7.08Waiver of HEB ROFR. Seller shall have caused a recordable waiver of HEB ROFR, which is in form attached hereto as Exhibit “J-2” and has been duly executed by HEB, which fully waives the HEB ROFR for all purposes (the “Waiver of HEB ROFR”) to be delivered in escrow with the Title Company along with instructions signed by HEB that provides that the Waiver of HEB ROFR will be released from escrow and recorded in the Official Public Records of Brazos County, Texas in connection with Closing hereunder. Seller will use commercially reasonable efforts to obtain HEB’s approval and execution of the Waiver of HEB ROFR and related escrow instructions. If HEB requires any changes to the Waiver of HEB ROFR, Seller will promptly provide to Purchaser a revised Waiver of HEB ROFR that is acceptable to HEB. Purchaser will respond to Seller in writing within five (5) business days of the date Seller provides the revised Waiver of HEB ROFR of whether Purchaser approves the revised Waiver of HEB ROFR or the specific reasons for withholding approval if approval is not granted. If Purchaser fails to respond within such five (5) business day period, then Purchaser will be deemed to have approved the revised Waiver of HEB ROFR. If Seller is unable, for any reason, to deliver the Waiver of HEB ROFR in the form required pursuant to this Section 7.08 (with any revisions approved or deemed approved by Purchaser) to the Title Company along with escrow instructions for release at Closing on or before the expiration of the Conditions Precedent Period (as it may be extended), then, as Purchaser’s sole and exclusive remedy, this Agreement will automatically terminate, in which event the Earnest Money will be refunded to Purchaser and neither Party shall have any further rights, remedies or obligations under this Agreement except obligations and rights that expressly survive any termination of this Agreement.
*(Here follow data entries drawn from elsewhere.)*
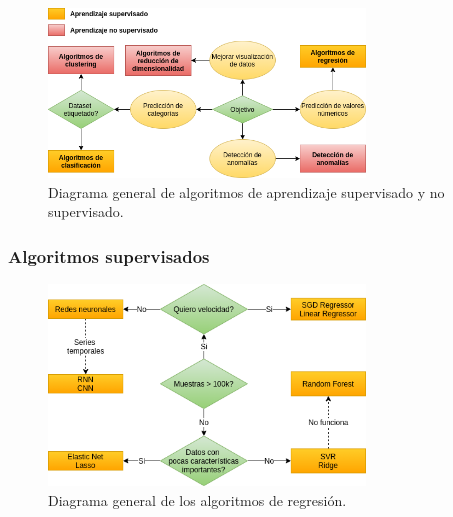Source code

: \documentclass[a4paper,12pt]{article}
\begin{document}
\begin{figure}[H]
	\begin{center}
		\includegraphics[width=0.75\textwidth]{maindiagram.png}
		\caption{Diagrama general de algoritmos de aprendizaje supervisado y no supervisado.}
		\label{fig:maindiagram.}
	\end{center}
\end{figure}

\subsubsection{Algoritmos supervisados}
\begin{figure}[H]
	\begin{center}
		\includegraphics[width=0.75\textwidth]{regressiondiagram.png}
		\caption{Diagrama general de los algoritmos de regresión.}
		\label{fig:regressiondiagram.}
	\end{center}
\end{figure}
\end{document}
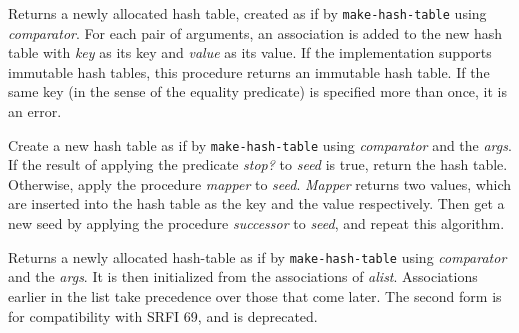 \begin{entry}{%
  }


  Returns a newly allocated hash table, created as if by
  \texttt{make-hash-table} using \emph{comparator}. For each pair of
  arguments, an association is added to the new hash table with
  \emph{key} as its key and \emph{value} as its value. If the
  implementation supports immutable hash tables, this procedure
  returns an immutable hash table.  If the same key (in the sense of
  the equality predicate) is specified more than once, it is an error.
\end{entry}

\begin{entry}{%
  }


  Create a new hash table as if by \texttt{make-hash-table} using
  \emph{comparator} and the \emph{args}. If the result of applying the
  predicate \emph{stop?} to \emph{seed} is true, return the hash
  table.  Otherwise, apply the procedure \emph{mapper} to \emph{seed}.
  \emph{Mapper} returns two values, which are inserted into the hash
  table as the key and the value respectively. Then get a new seed by
  applying the procedure \emph{successor} to \emph{seed}, and repeat
  this algorithm.
\end{entry}

\begin{entry}{%
  }

  Returns a newly allocated hash-table as if by
  \texttt{make-hash-table} using \emph{comparator} and the
  \emph{args}. It is then initialized from the associations of
  \emph{alist}. Associations earlier in the list take precedence over
  those that come later. The second form  is for compatibility with
  SRFI 69, and is deprecated.
\end{entry}

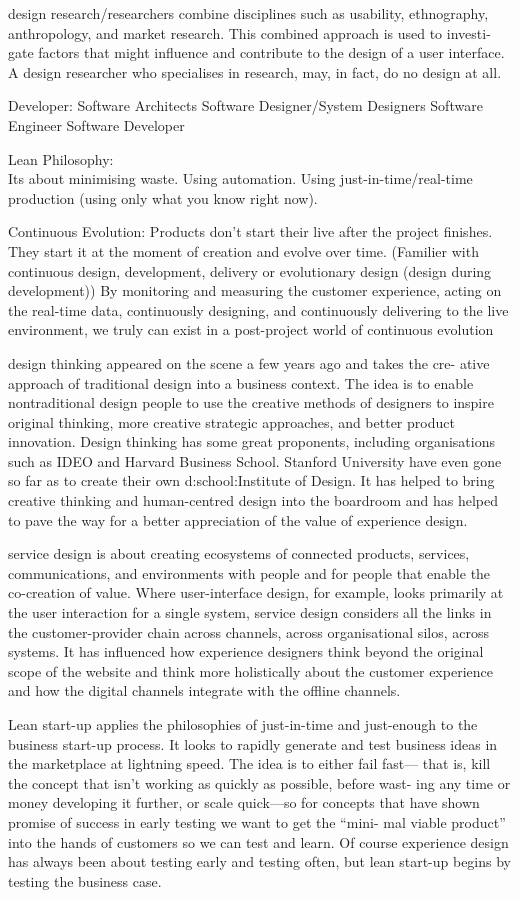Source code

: design research/researchers combine disciplines such as usability, ethnography, anthropology, and market research. This combined approach is used to investi- gate factors that might influence and contribute to the design of a user interface. A design researcher who specialises in research, may, in fact, do no design at all.

Developer:
Software Architects
Software Designer/System Designers
Software Engineer
Software Developer

Lean Philosophy:\\
Its about minimising waste. Using automation. Using just-in-time/real-time production (using only what you know right now).

Continuous Evolution: 
Products don't start their live after the project finishes.\\
They start it at the moment of creation and evolve over time.
(Familier with continuous design, development, delivery or evolutionary design (design during development))
By monitoring and measuring the customer experience, acting on the real-time data, continuously designing, and continuously delivering to the live environment, we truly can exist in a post-project world of continuous evolution

design thinking appeared on the scene a few years ago and takes the cre- ative approach of traditional design into a business context. The idea is to enable nontraditional design people to use the creative methods of designers to inspire original thinking, more creative strategic approaches, and better product innovation. Design thinking has some great proponents, including organisations such as IDEO and Harvard Business School. Stanford University have even gone so far as to create their own d:school:Institute of Design.
It has helped to bring creative thinking and human-centred design into the boardroom and has helped to pave the way for a better appreciation of the value of experience design.

service design is about creating ecosystems of connected products, services, communications, and environments with people and for people that enable the co-creation of value. Where user-interface design, for example, looks primarily at the user interaction for a single system, service design considers all the links in the customer-provider chain across channels, across organisational silos, across systems. It has influenced how experience designers think beyond the original scope of the website and think more holistically about the customer experience and how the digital channels integrate with the offline channels.

Lean start-up applies the philosophies of just-in-time and just-enough to the business start-up process. It looks to rapidly generate and test business ideas in the marketplace at lightning speed. The idea is to either fail fast— that is, kill the concept that isn’t working as quickly as possible, before wast- ing any time or money developing it further, or scale quick—so for concepts that have shown promise of success in early testing we want to get the “mini- mal viable product” into the hands of customers so we can test and learn.
Of course experience design has always been about testing early and testing often, but lean start-up begins by testing the business case.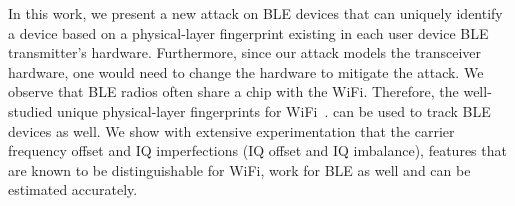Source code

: 
In this work, we present a new attack on BLE devices that can uniquely
identify a device based on a physical-layer fingerprint existing in each user device 
BLE transmitter's hardware. 
%
%
%
%
Furthermore, since our attack models the transceiver hardware, one would need to change the hardware to mitigate the 
attack. 
%
%
%
%
We observe that BLE radios often share a chip with the WiFi. Therefore, the well-studied unique physical-layer fingerprints for WiFi~\cite{
vohuuusrp,
Brik_radiometric,
deviceID_kose}.
can be used to track BLE devices as well. We show with extensive experimentation that the carrier frequency 
 offset and IQ imperfections (IQ offset and IQ imbalance), features that are 
 known to be distinguishable for WiFi, work for BLE as well and can be estimated accurately. 

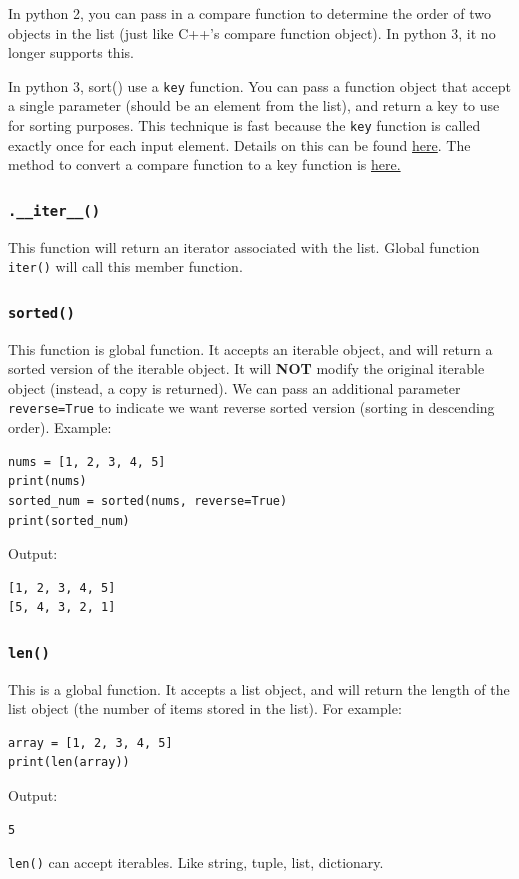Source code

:\documentclass[12pt]{book}
\begin{document}
In python 2, you can pass in a compare function to determine the order of two objects in the list (just like C++'s compare function object). In python 3, it no longer supports this.

In python 3, sort() use a \texttt{key} function. You can pass a function object that accept a single parameter (should be an element from the list), and return a key to use for sorting purposes. This technique is fast because the \texttt{key} function is called exactly once for each input element. Details on this can be found \href{https://docs.python.org/3/howto/sorting.html\#key-functions}{here}. The method to convert a compare function to a key function is \href{https://docs.python.org/3/howto/sorting.html\#the-old-way-using-the-cmp-parameter}{here.
}
\subsubsection{\texttt{.\_\_iter\_\_()}}
\label{sec:orgedc2491}
This function will return an iterator associated with the list. Global function \texttt{iter()} will call this member function.
\subsubsection{\texttt{sorted()}}
\label{sec:org5b2a0ef}
This function is global function. It accepts an iterable object, and will return a sorted version of the iterable object. It will \textbf{NOT} modify the original iterable object (instead, a copy is returned). We can pass an additional parameter \texttt{reverse=True} to indicate we want reverse sorted version (sorting in descending order). Example:
\begin{verbatim}
nums = [1, 2, 3, 4, 5]
print(nums)
sorted_num = sorted(nums, reverse=True)
print(sorted_num)
\end{verbatim}
Output:
\begin{verbatim}
[1, 2, 3, 4, 5]
[5, 4, 3, 2, 1]
\end{verbatim}

\subsubsection{\texttt{len()}}
\label{sec:orga0b81c5}
This is a global function. It accepts a list object, and will return the length of the list object (the number of items stored in the list). For example:
\begin{verbatim}
array = [1, 2, 3, 4, 5]
print(len(array))
\end{verbatim}
Output:
\begin{verbatim}
5
\end{verbatim}
\texttt{len()} can accept iterables. Like string, tuple, list, dictionary.
\end{document}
7.09Declaration Supplement. Seller shall have caused a recordable Agreement Relating to Declaration of Easements, Covenants, Conditions and Restrictions, which is in form attached hereto as Exhibit “O” and has been duly executed by each of Multifamily and Master Landlord (the “Declaration Supplement”) to be delivered in escrow with the Title Company along with instructions signed by each of Multifamily and Master Landlord that provide that, once signed by Purchaser, the Declaration Supplement will be released from escrow and recorded in the Official Public Records of Brazos County, Texas in connection with Closing hereunder. Seller hereby confirms that Multifamily has approved the form Declaration Supplement attached hereto as Exhibit “O”, and has otherwise agreed to the foregoing. Seller will use commercially reasonable efforts to obtain Master Landlord’s approval and execution of the Declaration Supplement and related escrow instructions. If Master Landlord requires any changes to the Declaration Supplement, Seller will promptly provide to Purchaser a revised Declaration Supplement that is acceptable to Master Landlord. Purchaser will respond to Seller in writing within five (5) business days of the date Seller provides the revised Declaration Supplement of whether Purchaser approves the revised Declaration Supplement or the specific reasons for withholding approval if approval is not granted. If Purchaser fails to respond within such five (5) business day period, then Purchaser will be deemed to have
approved the revised Declaration Supplement. If Seller is unable, for any reason, to deliver the Declaration Supplement in the form required pursuant to this Section 7.09 (with any revisions approved or deemed approved by Purchaser) to the Title Company along with escrow instructions for release at Closing on or before the expiration of the Conditions Precedent Period (as it may be extended), then, as Purchaser’s sole and exclusive remedy, this Agreement will automatically terminate, in which event the Earnest Money will be refunded to Purchaser and neither Party shall have any further rights, remedies or obligations under this Agreement except obligations and rights that expressly survive any termination of this Agreement; provided, however, that notwithstanding the foregoing, if Seller fails to deliver the Declaration Supplement executed by Multifamily and related escrow instructions from Multifamily on or before the expiration of the Conditions Precedent Period (as it may be extended), such failure shall constitute a Seller default under Section 9.02 and Purchaser shall have the remedies set forth therein. The Declaration Supplement in the form attached hereto or otherwise approved by Purchaser is a Permitted Exception for all purposes hereunder.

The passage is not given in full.